While most of the plotting parameters used in the PlotVariables1D task can be reused for this task, there are also some additional parameters only available for 2D plotting tasks. For more information on the task parameters of the PlotVariables2D task, take a look into the plotting task overview.

Creating cutflow plots#

The previously discussed plotting functions only create plots after applying the full event selection. To allow inspecting and optimizing an event and object selection, Columnflow also includes plotting tasks that can produce plots after each individual selection step.

To create a simple cutflow plot, displaying event yields after each individual selection step, you can use the PlotCutflow task, e.g. via calling

law run cf.PlotCutflow --version v1 \
    --calibrators example --selector example --categories incl,2j \
    --shape-norm --process-settings tt,unstack:st,unstack \
    --processes tt,st --selector-steps jet,muon

../_images/cf.PlotCutflow_tpl_config_analy__1__12a17bf79c__cutflow__cat_incl.pdf

../_images/cf.PlotCutflow_tpl_config_analy__1__12a17bf79c__cutflow__cat_2j.pdf

This will produce a plot with three bins, containing the event yield before applying any selection and after each selector step, where we always apply the logical and of all previous selector steps.
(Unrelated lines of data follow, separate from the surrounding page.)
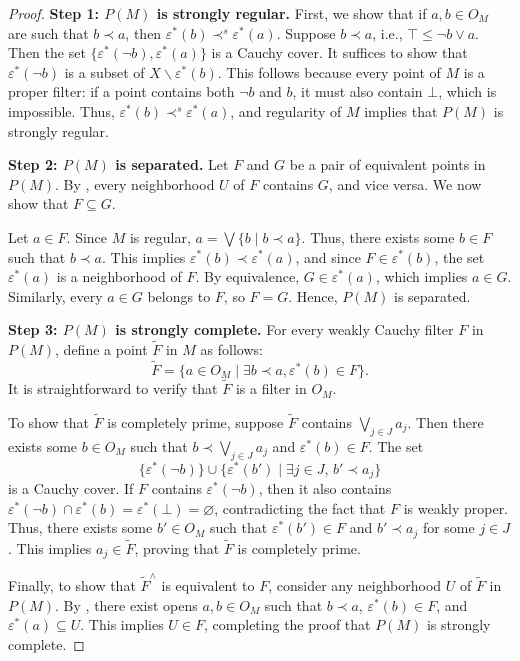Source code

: \documentclass[pdflatex,sn-mathphys-num]{sn-jnl}
\theoremstyle{definition}
\theoremstyle{remark}
\numberwithin{figure}{section}
\newcommand{\rb}{\prec}
\begin{document}
\begin{proof}
\textbf{Step 1: $P(M)$ is strongly regular.}
First, we show that if $a,b \in O_M$ are such that $b \rb a$, then $\varepsilon^*(b) \rb^s \varepsilon^*(a)$.
Suppose $b \rb a$, i.e., $\top \leq \neg b \vee a$.
Then the set $\{ \varepsilon^*(\neg b), \varepsilon^*(a) \}$ is a Cauchy cover.
It suffices to show that $\varepsilon^*(\neg b)$ is a subset of $X \backslash \varepsilon^*(b)$.
This follows because every point of $M$ is a proper filter: if a point contains both $\neg b$ and $b$, it must also contain $\bot$, which is impossible.
Thus, $\varepsilon^*(b) \rb^s \varepsilon^*(a)$, and regularity of $M$ implies that $P(M)$ is strongly regular.

\textbf{Step 2: $P(M)$ is separated.}
Let $F$ and $G$ be a pair of equivalent points in $P(M)$.
By , every neighborhood $U$ of $F$ contains $G$, and vice versa.
We now show that $F \subseteq G$.

Let $a \in F$.
Since $M$ is regular, $a = \bigvee \{ b \mid b \rb a \}$.
Thus, there exists some $b \in F$ such that $b \rb a$.
This implies $\varepsilon^*(b) \rb \varepsilon^*(a)$, and since $F \in \varepsilon^*(b)$, the set $\varepsilon^*(a)$ is a neighborhood of $F$.
By equivalence, $G \in \varepsilon^*(a)$, which implies $a \in G$.
Similarly, every $a \in G$ belongs to $F$, so $F = G$.
Hence, $P(M)$ is separated.

\textbf{Step 3: $P(M)$ is strongly complete.}
For every weakly Cauchy filter $F$ in $P(M)$, define a point $\widetilde{F}$ in $M$ as follows:
\[
\widetilde{F} = \{ a \in O_M \mid \exists b \rb a, \varepsilon^*(b) \in F \}.
\]
It is straightforward to verify that $\widetilde{F}$ is a filter in $O_M$.

To show that $\widetilde{F}$ is completely prime, suppose $\widetilde{F}$ contains $\bigvee_{j \in J} a_j$.
Then there exists some $b \in O_M$ such that $b \rb \bigvee_{j \in J} a_j$ and $\varepsilon^*(b) \in F$.
The set 
\[
\{ \varepsilon^*(\neg b) \} \cup \{ \varepsilon^*(b') \mid \exists j \in J, \, b' \rb a_j \}
\]
is a Cauchy cover.
If $F$ contains $\varepsilon^*(\neg b)$, then it also contains
$\varepsilon^*(\neg b) \cap \varepsilon^*(b) = \varepsilon^*(\bot) = \varnothing$,
contradicting the fact that $F$ is weakly proper.
Thus, there exists some $b' \in O_M$ such that $\varepsilon^*(b') \in F$ and $b' \rb a_j$ for some $j \in J$.
This implies $a_j \in \widetilde{F}$, proving that $\widetilde{F}$ is completely prime.

Finally, to show that $\widetilde{F}^\wedge$ is equivalent to $F$, consider any neighborhood $U$ of $\widetilde{F}$ in $P(M)$.
By , there exist opens $a,b \in O_M$ such that $b \rb a$, $\varepsilon^*(b) \in F$, and $\varepsilon^*(a) \subseteq U$.
This implies $U \in F$, completing the proof that $P(M)$ is strongly complete.
\end{proof}
\end{document}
To create plots of variables as part of the cutflow, we also provide the PlotCutflowVariables1D, which mostly behaves the same as the PlotVariables1D task.

law run cf.PlotCutflowVariables1D --version v1 \
    --calibrators example --selector example \
    --processes tt,st --variables cf_jet1_pt --categories incl \
    --selector-steps jet,muon --per-plot processes

../_images/cf.PlotCutflowVariables1D_tpl_config_analy__1__d8a37d3da9__plot__step0_Initial__proc_2_a2211e799f__cat_incl__var_cf_jet1_pt.pdf

../_images/cf.PlotCutflowVariables1D_tpl_config_analy__1__d8a37d3da9__plot__step1_jet__proc_2_a2211e799f__cat_incl__var_cf_jet1_pt.pdf

../_images/cf.PlotCutflowVariables1D_tpl_config_analy__1__d8a37d3da9__plot__step2_muon__proc_2_a2211e799f__cat_incl__var_cf_jet1_pt.pdf

The per-plot parameter defines whether to produce one plot per selector step (per-plot processes) or one plot per process (per-plot steps). For the per-plot steps option, try the following task call:

law run cf.PlotCutflowVariables1D --version v1 \
    --calibrators example --selector example \
    --processes tt,st --variables cf_jet1_pt --categories incl \
    --selector-steps jet,muon --per-plot steps

../_images/cf.PlotCutflowVariables1D_tpl_config_analy__1__c3947accbb__plot__proc_st__cat_incl__var_cf_jet1_pt.pdf

../_images/cf.PlotCutflowVariables1D_tpl_config_analy__1__c3947accbb__plot__proc_tt__cat_incl__var_cf_jet1_pt.pdf

Creating plots for different shifts#

Like most tasks, our plotting tasks also contain the --shift parameter that allows requesting the outputs for a certain type of systematic variation. Per default, the shift parameter is set to “nominal”, but you could also produce your plot with a certain systematic uncertainty varied up or down, e.g. via running

law run cf.PlotVariables1D --version v1 \
    --processes tt,st --variables n_jet --shift mu_up

If you already ran the same task call with --shift nominal before, this will only require to produce new histograms and plots, as a shift such as the mu_up is typically implemented as an event weight and therefore does not require to reproduce any columns. Other shifts such as jec_up also impact our event selection and therefore also need to re-run anything starting from SelectEvents. A detailed overview on how to implement different types of systematic uncertainties is given in the systematics section (TODO: not existing).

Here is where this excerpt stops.